### [Work item]
Pictures are not repeated. Every line from the beginning of the entries through the one with "All notable changes" is restated exactly.

### [The data]
=== Begin Enclosure ===
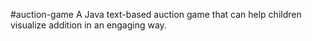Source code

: #auction-game
A Java text-based auction game that can help children visualize addition in an engaging way. 
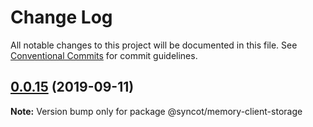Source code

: # Change Log

All notable changes to this project will be documented in this file.
See [Conventional Commits](https://conventionalcommits.org) for commit guidelines.

## [0.0.15](https://github.com/SyncOT/SyncOT/compare/@syncot/memory-client-storage@0.0.14...@syncot/memory-client-storage@0.0.15) (2019-09-11)

**Note:** Version bump only for package @syncot/memory-client-storage
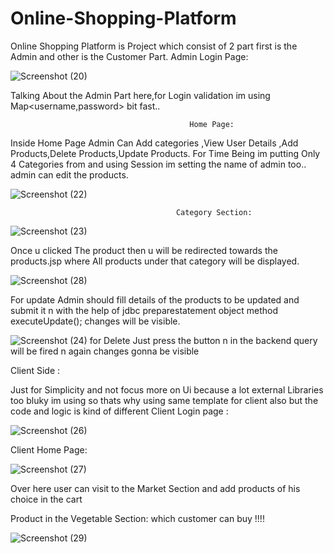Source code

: # Online-Shopping-Platform

Online Shopping Platform is Project which consist of 2 part first is the Admin and other is the Customer Part.
                                            Admin Login Page:

![Screenshot (20)](https://user-images.githubusercontent.com/61315497/80918419-66e88200-8d82-11ea-9d56-8cfd91f1b3fb.png)


Talking About the Admin Part here,for  Login  validation  im using Map<username,password>   bit fast..

                                            Home Page:
                                            
Inside Home Page Admin Can Add categories ,View User Details ,Add Products,Delete Products,Update Products. For Time Being im putting Only 4 Categories from  and using Session im setting the name of admin too..
admin can edit the products.

![Screenshot (22)](https://user-images.githubusercontent.com/61315497/80918487-eaa26e80-8d82-11ea-9a4f-2ed53fbc67d9.png)


                                         Category Section:
![Screenshot (23)](https://user-images.githubusercontent.com/61315497/80918491-ee35f580-8d82-11ea-88cf-6384dd9164a6.png)

Once u clicked The product then u will be redirected towards the products.jsp where All products under that category will be displayed.

![Screenshot (28)](https://user-images.githubusercontent.com/61315497/80919228-7c5fab00-8d86-11ea-959b-db7c7575bc70.png)

For update Admin should fill details of the products to be updated and submit it n with the help of jdbc preparestatement object method
executeUpdate(); changes will be visible.

![Screenshot (24)](https://user-images.githubusercontent.com/61315497/80919236-8d102100-8d86-11ea-9098-03c66db4f213.png)
for Delete Just press the button n in the backend query will be fired n again changes gonna be visible

Client Side :

Just for Simplicity and not focus more on Ui because a lot external  Libraries too bluky im using so thats why using same template for client also but the code and logic is kind of different 
Client Login page :

![Screenshot (26)](https://user-images.githubusercontent.com/61315497/80919243-9600f280-8d86-11ea-8248-9662a040bd20.png)

Client Home Page:

![Screenshot (27)](https://user-images.githubusercontent.com/61315497/80919259-a4e7a500-8d86-11ea-9bfa-e604639ca4f7.png)

Over here user can visit to the Market Section and add products of his choice in the cart 

Product in the Vegetable Section:
which customer can buy !!!!

![Screenshot (29)](https://user-images.githubusercontent.com/61315497/80919273-b03ad080-8d86-11ea-86f8-8377431f1e9b.png)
=== End Enclosure ===
### [Solution to this problem]
Source code

: #auction-game
A Java text-based auction game that can help children visualize addition in an engaging way. 
Source code

: # Change Log

All notable changes to this project will be documented in this file.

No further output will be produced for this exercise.